El verano que nos debemos
Hay estaciones que huelen a promesa. El verano, para muchas, ha sido siempre la gran metáfora de la libertad: la ropa ligera, las horas dilatadas, los cuerpos que se sueltan o el deseo que se insinúa sin necesidad de excusas. Se nos ha enseñado que el estío es la gran tregua del año. Pero para nosotras, las mujeres, esa tregua viene llena de condiciones.
Caminar solas en la noche tibia de un pueblo del Bajo Aragón, volver de un concierto por una carretera comarcal, compartir una risa en la barra de un bar cualquiera en Huesca o bailar entre multitudes en un festival cerca del Ebro sigue teniendo un coste: pensar en la ropa, vigilar el vaso, fingir indiferencia frente a miradas invasivas, calcular la ruta de regreso, enviar un “ya he llegado” antes de dormir. No es libertad si no podemos vivirla sin miedo.
Lo sabemos bien en Aragón, donde las calles se llenan de gente cada verano, donde los pueblos se reinventan con ferias, fiestas patronales, festivales de música, mercadillos y encuentros culturales que celebran la vida. Pero en esa celebración también se filtran las cifras: agresiones, tocamientos, violencia sexual. En espacios que deberían ser seguros, compartidos y gozosos, la desigualdad se cuela con la música de fondo.
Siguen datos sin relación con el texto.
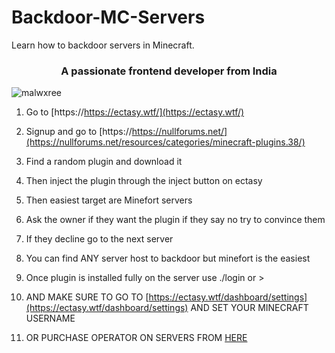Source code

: # Backdoor-MC-Servers
Learn how to backdoor servers in Minecraft.
<h3 align="center">A passionate frontend developer from India</h3>

<p align="left"> <img src="https://komarev.com/ghpvc/?username=malwxree&label=Profile%20views&color=0e75b6&style=flat" alt="malwxree" /> </p>

1. Go to [https://https://ectasy.wtf/](https://ectasy.wtf/)
2. Signup and go to [https://https://nullforums.net/](https://nullforums.net/resources/categories/minecraft-plugins.38/)
3. Find a random plugin and download it
4. Then inject the plugin through the inject button on ectasy
5. Then easiest target are Minefort servers
6. Ask the owner if they want the plugin if they say no try to convince them
7. If they decline go to the next server
8. You can find ANY server host to backdoor but minefort is the easiest
9. Once plugin is installed fully on the server use ./login or >
10. AND MAKE SURE TO GO TO [https://ectasy.wtf/dashboard/settings](https://ectasy.wtf/dashboard/settings) AND SET YOUR MINECRAFT USERNAME

11. OR PURCHASE OPERATOR ON SERVERS FROM [HERE](https://backdoor.sell.app/product/purchase-op?store=backdoor&quantity=1)
</p>

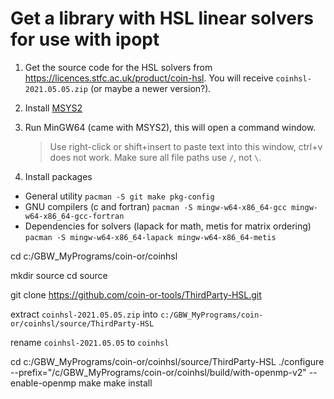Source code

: 
Get a library with HSL linear solvers for use with ipopt
========================================================

1. Get the source code for the HSL solvers from https://licences.stfc.ac.uk/product/coin-hsl. 
You will receive `coinhsl-2021.05.05.zip` (or maybe a newer version?).

2. Install [MSYS2](https://www.msys2.org/)

3. Run MinGW64 (came with MSYS2), this will open a command window.
    > Use right-click or shift+insert to paste text into this window, ctrl+v does not work.
    > Make sure all file paths use `/`, not `\`.

4. Install packages
- General utility `pacman -S git make pkg-config`
- GNU compilers (c and fortran) `pacman -S mingw-w64-x86_64-gcc mingw-w64-x86_64-gcc-fortran`
- Dependencies for solvers (lapack for math, metis for matrix ordering) `pacman -S mingw-w64-x86_64-lapack mingw-w64-x86_64-metis`



cd c:/GBW_MyPrograms/coin-or/coinhsl

mkdir source
cd source


git clone https://github.com/coin-or-tools/ThirdParty-HSL.git

extract `coinhsl-2021.05.05.zip` into `c:/GBW_MyPrograms/coin-or/coinhsl/source/ThirdParty-HSL`

rename `coinhsl-2021.05.05` to `coinhsl`

cd c:/GBW_MyPrograms/coin-or/coinhsl/source/ThirdParty-HSL
./configure --prefix="/c/GBW_MyPrograms/coin-or/coinhsl/build/with-openmp-v2" --enable-openmp
make
make install
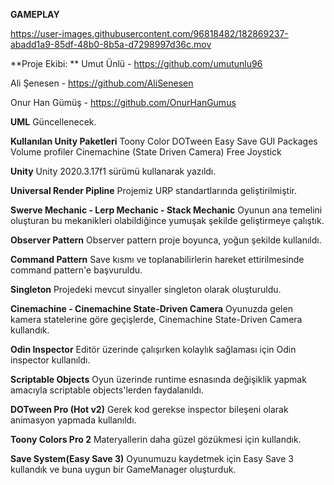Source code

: **GAMEPLAY**

https://user-images.githubusercontent.com/96818482/182869237-abadd1a9-85df-48b0-8b5a-d7298997d36c.mov


**Proje Ekibi: **
Umut Ünlü - https://github.com/umutunlu96

Ali Şenesen - https://github.com/AliSenesen	

Onur Han Gümüş - https://github.com/OnurHanGumus	


**UML**
Güncellenecek.


**Kullanılan Unity Paketleri**
Toony Color
DOTween
Easy Save
GUI Packages
Volume profiler
Cinemachine (State Driven Camera)
Free Joystick

**Unity**
Unity 2020.3.17f1 sürümü kullanarak yazıldı.

**Universal Render Pipline**
Projemiz URP standartlarında geliştirilmiştir.

**Swerve Mechanic - Lerp Mechanic - Stack Mechanic**
Oyunun ana temelini oluşturan bu mekanikleri olabildiğince yumuşak şekilde geliştirmeye çalıştık.

**Observer Pattern**
Observer pattern proje boyunca, yoğun şekilde kullanıldı. 

**Command Pattern**
Save kısmı ve toplanabilirlerin hareket ettirilmesinde command pattern'e başvuruldu.

**Singleton**
Projedeki mevcut sinyaller singleton olarak oluşturuldu.

**Cinemachine - Cinemachine State-Driven Camera**
Oyunuzda gelen kamera statelerine göre geçişlerde, Cinemachine State-Driven Camera kullandık.

**Odin Inspector**
Editör üzerinde çalışırken kolaylık sağlaması için Odin inspector kullanıldı.

**Scriptable Objects**
Oyun üzerinde runtime esnasında değişiklik yapmak amacıyla scriptable objects'lerden faydalanıldı.

**DOTween Pro (Hot v2)**
Gerek kod gerekse inspector bileşeni olarak animasyon yapmada kullanıldı.

**Toony Colors Pro 2**
Materyallerin daha güzel gözükmesi için kullandık.

**Save System(Easy Save 3)**
Oyunumuzu kaydetmek için Easy Save 3 kullandık ve buna uygun bir GameManager oluşturduk.

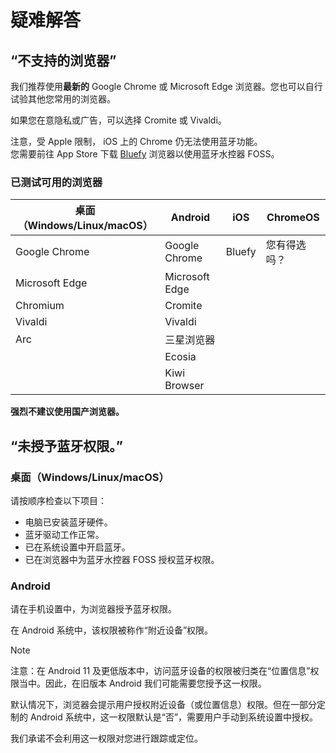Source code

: # 疑难解答

## “不支持的浏览器”

我们推荐使用**最新的** Google Chrome 或 Microsoft Edge 浏览器。您也可以自行试验其他您常用的浏览器。

如果您在意隐私或广告，可以选择 Cromite 或 Vivaldi。

注意，受 Apple 限制， iOS 上的 Chrome 仍无法使用蓝牙功能。  
您需要前往 App Store 下载 [Bluefy](https://apps.apple.com/us/app/id1492822055) 浏览器以使用蓝牙水控器 FOSS。

### 已测试可用的浏览器

| 桌面（Windows/Linux/macOS） | Android        | iOS    | ChromeOS     |
| --------------------------- | -------------- | ------ | ------------ |
| Google Chrome               | Google Chrome  | Bluefy | 您有得选吗？ |
| Microsoft Edge              | Microsoft Edge |        |              |
| Chromium                    | Cromite        |        |              |
| Vivaldi                     | Vivaldi        |        |              |
| Arc                         | 三星浏览器     |        |              |
|                             | Ecosia         |        |              |
|                             | Kiwi Browser   |        |              |

**强烈不建议使用国产浏览器。**

## “未授予蓝牙权限。”

### 桌面（Windows/Linux/macOS）

请按顺序检查以下项目：
- 电脑已安装蓝牙硬件。
- 蓝牙驱动工作正常。
- 已在系统设置中开启蓝牙。
- 已在浏览器中为蓝牙水控器 FOSS 授权蓝牙权限。

### Android

请在手机设置中，为浏览器授予蓝牙权限。

在 Android 系统中，该权限被称作“附近设备”权限。

> [!NOTE]  
> 注意：在 Android 11 及更低版本中，访问蓝牙设备的权限被归类在“位置信息”权限当中。因此，在旧版本 Android 我们可能需要您授予这一权限。

默认情况下，浏览器会提示用户授权附近设备（或位置信息）权限。但在一部分定制的 Android 系统中，这一权限默认是“否”，需要用户手动到系统设置中授权。

我们承诺不会利用这一权限对您进行跟踪或定位。
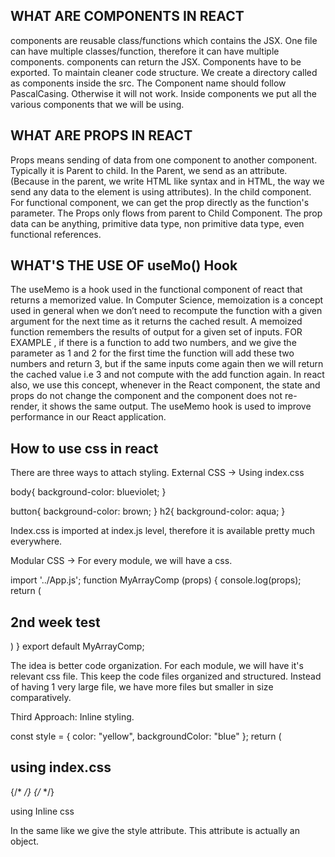 ## WHAT ARE COMPONENTS IN REACT

components are reusable class/functions which contains the JSX.
One file can have multiple classes/function, therefore it can have multiple components.
components can return the JSX.
Components have to be exported.
To maintain cleaner code structure. We create a directory called as components inside the src.
The Component name should follow PascalCasing. Otherwise it will not work.
Inside components we put all the various components that we will be using.


## WHAT ARE PROPS IN REACT

Props means sending of data from one component to another component.
Typically it is Parent to child.
In the Parent, we send as an attribute. (Because in the parent, we write HTML like syntax and in HTML, the way we send any data to the element is using attributes).
In the child component. For functional component, we can get the prop directly as the function's parameter.
The Props only flows from parent to Child Component.
The prop data can be anything, primitive data type, non primitive data type, even functional references.


## WHAT'S THE USE OF useMo() Hook

The useMemo is a hook used in the functional component of react that returns a memorized value.
In Computer Science, memoization is a concept used in general when we don’t need to recompute the function with a given argument for the next time as it returns the cached result.
A memoized function remembers the results of output for a given set of inputs.
FOR EXAMPLE , if there is a function to add two numbers, and we give the parameter as 1 and 2 for the first time the function will add these two numbers and return 3, but if the same inputs come again then we will return the cached value i.e 3 and not compute with the add function again.
In react also, we use this concept, whenever in the React component, the state and props do not change the component and the component does not re-render, it shows the same output. The useMemo hook is used to improve performance in our React application.


## How to use css in react

There are three ways to attach styling.
External CSS -> Using index.css

body{
  background-color: blueviolet;
}

button{
  background-color: brown;
}
h2{
  background-color: aqua;
}

Index.css is imported at index.js level, therefore it is available pretty much everywhere.



Modular CSS -> For every module, we will have a css.

import '../App.js';
function MyArrayComp (props) {
    console.log(props);
    return (
        <h2>2nd week test</h2>
    )
}
export default MyArrayComp;


The idea is better code organization.
For each module, we will have it's relevant css file.
This keep the code files organized and structured.
Instead of having 1 very large file, we have more files but smaller in size comparatively.


Third Approach: Inline styling.


const style = {
    color: "yellow", 
    backgroundColor: "blue"
  };
  return (
    <div>
      <h2>using index.css</h2>
      <MyComponents caption="click here"/>
      {/* <MyComponents caption="BUTTON 2"/> */}
      {/* <MyComponents caption="BUTTON 3"/> */}
      <br/>
      <MyArrayComp abcd_arr={arr}/>
      <p style={style}>using Inline css</p>
      
      

In the same like we give the style attribute.
This attribute is actually an object.


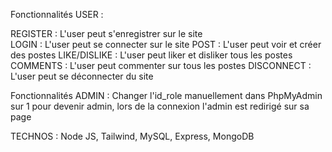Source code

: Fonctionnalités USER : 

REGISTER : L'user peut s'enregistrer sur le site </br>
LOGIN : L'user peut se connecter sur le site
POST : L'user peut voir et créer des postes
LIKE/DISLIKE : L'user peut liker et disliker tous les postes
COMMENTS : L'user peut commenter sur tous les postes
DISCONNECT : L'user peut se déconnecter du site

Fonctionnalités ADMIN :
Changer l'id_role manuellement dans PhpMyAdmin sur 1 pour devenir admin, lors de la connexion l'admin est redirigé sur sa page

TECHNOS :
Node JS, Tailwind, MySQL, Express, MongoDB
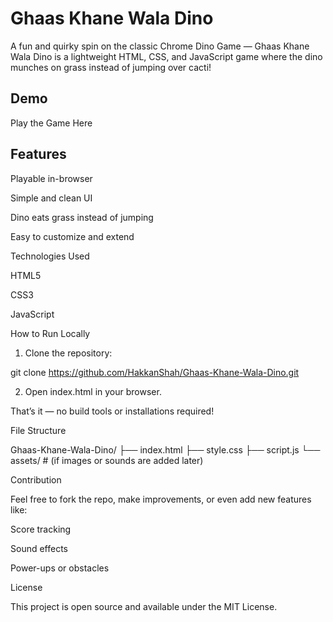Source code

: 
# Ghaas Khane Wala Dino

A fun and quirky spin on the classic Chrome Dino Game — Ghaas Khane Wala Dino is a lightweight HTML, CSS, and JavaScript game where the dino munches on grass instead of jumping over cacti!

## Demo

Play the Game Here

## Features

Playable in-browser

Simple and clean UI

Dino eats grass instead of jumping

Easy to customize and extend


Technologies Used

HTML5

CSS3

JavaScript


How to Run Locally

1. Clone the repository:

git clone https://github.com/HakkanShah/Ghaas-Khane-Wala-Dino.git


2. Open index.html in your browser.



That’s it — no build tools or installations required!

File Structure

Ghaas-Khane-Wala-Dino/
├── index.html
├── style.css
├── script.js
└── assets/         # (if images or sounds are added later)

Contribution

Feel free to fork the repo, make improvements, or even add new features like:

Score tracking

Sound effects

Power-ups or obstacles


License

This project is open source and available under the MIT License.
A menudo disfrazada de broma, de ligoteo mal entendido, de derecho al deseo unilateral.
El verano también es un espejo: de lo que aún no hemos resuelto, de lo que toleramos en nombre del ocio y del silencio cómplice que calla cuando debería actuar. Y frente a ese espejo, muchas mujeres hemos aprendido a modular nuestra presencia, a reducir nuestro espacio y a calcular cada risa. El precio de no hacerlo, demasiadas veces, ha sido la humillación o la violencia.
Pero resistimos. Como lo hacen también muchas iniciativas humildes, pero imprescindibles. Esas que convierten una plaza en un espacio seguro, que incluyen protocolos feministas en los eventos, que forman a profesionales para detectar situaciones de riesgo, que incorporan puntos violeta y que entienden que no se trata de moralizar el deseo, sino de garantizar que el placer no se ejerza sobre el miedo de otras.
No es una exageración ni una hipérbole. Es un cambio urgente. Porque no hay libertad verdadera si para algunos significa poder y para otras peligro. Y porque la noche, la música, el verano, el deseo, nos pertenecen también a nosotras. No queremos pedir permiso para vivirlos. Queremos vivirlos con plenitud.
Y lo hacemos también desde la cultura, que siempre ha sido nuestra trinchera más luminosa. Desde las poetas que han bordado el cuerpo femenino en la lengua del paisaje, como Magdalena Lasala o Marta Navarro, que escriben la piel y el deseo sin pedir disculpas, hasta las voces jóvenes que en escenarios pequeños de Veruela o Barbastro cantan con una lucidez desarmante sobre amar sin miedo y sobre salir y volver sin tener que dar explicaciones. Esa es también nuestra manera de resistir: contar la experiencia desde dentro, desde quienes la habitan con el pulso en la garganta pero sin ceder el paso.
No queremos demonizar el verano. Al contrario: queremos devolverle su sentido. Que bailar en un festival de Fraga o reír bajo las farolas de una verbena en el Maestrazgo no sea una escena marcada por el sobresalto, sino un acto de ciudadanía plena. Que el turismo, el ocio, la fiesta y el deseo se vivan desde el consentimiento, el respeto y una alegría que no borre a nadie.
Porque no es tan difícil imaginarlo: una red de mujeres que no tienen que protegerse entre sí, sino que pueden simplemente disfrutar. Un grupo de amigas que vuelven caminando a casa sin tener que fingir llamadas. Un festival en el que las únicas manos que se acerquen sean las que bailan contigo, no contra ti. Un verano en el que podamos ser sin cálculo.
Y ojalá no sea sólo una imagen poética. Ojalá no sea sólo literatura. Pero mientras tanto, que siga la poesía. Que nos sigan acompañando los versos de Goya Gutiérrez, que escribe que “la verdadera libertad se mide por la piel que no tiembla”, o las canciones que ya no nos silencian, sino que nos celebran.
Porque ése es el verano que queremos. Y no lo vamos a pedir más: lo vamos a hacer nuestro. Día a día. Fiesta a fiesta. Cuerpo a cuerpo. Hasta que ser mujer no sea un riesgo en la noche cálida, sino simplemente otra forma de estar vivas.